## Problem to work on
Comb the records below for the string "figure" and copy each line where it turns up.

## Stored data
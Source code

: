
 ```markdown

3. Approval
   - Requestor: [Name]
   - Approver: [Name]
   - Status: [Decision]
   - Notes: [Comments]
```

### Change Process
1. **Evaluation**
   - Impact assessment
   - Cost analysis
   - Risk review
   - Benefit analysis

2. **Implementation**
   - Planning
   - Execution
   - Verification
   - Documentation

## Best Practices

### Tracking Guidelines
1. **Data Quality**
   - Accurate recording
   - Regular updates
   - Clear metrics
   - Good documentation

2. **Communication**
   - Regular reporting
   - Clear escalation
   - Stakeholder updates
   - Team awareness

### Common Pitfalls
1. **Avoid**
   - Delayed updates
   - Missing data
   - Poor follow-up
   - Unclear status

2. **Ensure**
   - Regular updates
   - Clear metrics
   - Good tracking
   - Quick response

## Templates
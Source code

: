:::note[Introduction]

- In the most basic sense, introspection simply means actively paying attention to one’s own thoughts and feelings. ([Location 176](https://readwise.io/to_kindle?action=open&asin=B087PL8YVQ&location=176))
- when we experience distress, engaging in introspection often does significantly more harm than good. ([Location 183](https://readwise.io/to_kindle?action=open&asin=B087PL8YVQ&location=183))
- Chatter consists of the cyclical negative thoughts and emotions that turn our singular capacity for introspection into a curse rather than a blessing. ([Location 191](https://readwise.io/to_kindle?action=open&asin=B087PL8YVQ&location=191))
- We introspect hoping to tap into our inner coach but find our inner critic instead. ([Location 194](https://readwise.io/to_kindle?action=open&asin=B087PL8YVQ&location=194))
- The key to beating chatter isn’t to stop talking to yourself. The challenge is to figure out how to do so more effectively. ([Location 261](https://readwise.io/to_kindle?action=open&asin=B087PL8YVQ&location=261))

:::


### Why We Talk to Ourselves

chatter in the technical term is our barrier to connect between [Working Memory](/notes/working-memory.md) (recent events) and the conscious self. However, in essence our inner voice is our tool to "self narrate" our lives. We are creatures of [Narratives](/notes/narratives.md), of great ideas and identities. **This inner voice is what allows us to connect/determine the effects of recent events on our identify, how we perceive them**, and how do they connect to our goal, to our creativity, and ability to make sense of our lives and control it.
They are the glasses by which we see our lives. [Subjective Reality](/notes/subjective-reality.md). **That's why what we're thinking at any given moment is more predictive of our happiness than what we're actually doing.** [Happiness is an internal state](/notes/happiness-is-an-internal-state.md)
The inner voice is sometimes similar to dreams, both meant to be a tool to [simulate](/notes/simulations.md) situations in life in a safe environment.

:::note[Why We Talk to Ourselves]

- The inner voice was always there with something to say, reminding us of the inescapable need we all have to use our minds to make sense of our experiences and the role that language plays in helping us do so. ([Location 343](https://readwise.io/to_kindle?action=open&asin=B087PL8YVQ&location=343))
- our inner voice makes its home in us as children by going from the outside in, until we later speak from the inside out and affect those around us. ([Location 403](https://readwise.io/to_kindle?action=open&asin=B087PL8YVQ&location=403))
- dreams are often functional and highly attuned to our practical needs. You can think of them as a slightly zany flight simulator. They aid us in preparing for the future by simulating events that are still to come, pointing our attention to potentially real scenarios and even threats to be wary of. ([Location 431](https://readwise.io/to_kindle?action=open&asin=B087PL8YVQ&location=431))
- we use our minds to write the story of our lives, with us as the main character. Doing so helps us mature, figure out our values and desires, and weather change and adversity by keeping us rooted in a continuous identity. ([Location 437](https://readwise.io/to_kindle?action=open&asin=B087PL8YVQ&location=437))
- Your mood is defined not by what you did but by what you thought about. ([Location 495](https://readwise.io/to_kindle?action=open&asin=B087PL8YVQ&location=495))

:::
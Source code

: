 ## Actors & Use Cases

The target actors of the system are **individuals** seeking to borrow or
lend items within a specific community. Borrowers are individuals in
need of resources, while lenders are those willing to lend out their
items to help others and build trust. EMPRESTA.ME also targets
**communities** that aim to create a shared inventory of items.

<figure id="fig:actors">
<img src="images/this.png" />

## Solution for this task
- The key to beating chatter isn’t to stop talking to yourself. The challenge is to figure out how to do so more effectively. ([Location 261](https://readwise.io/to_kindle?action=open&asin=B087PL8YVQ&location=261))
- we use our minds to write the story of our lives, with us as the main character. Doing so helps us mature, figure out our values and desires, and weather change and adversity by keeping us rooted in a continuous identity. ([Location 437](https://readwise.io/to_kindle?action=open&asin=B087PL8YVQ&location=437))
<figure id="fig:actors">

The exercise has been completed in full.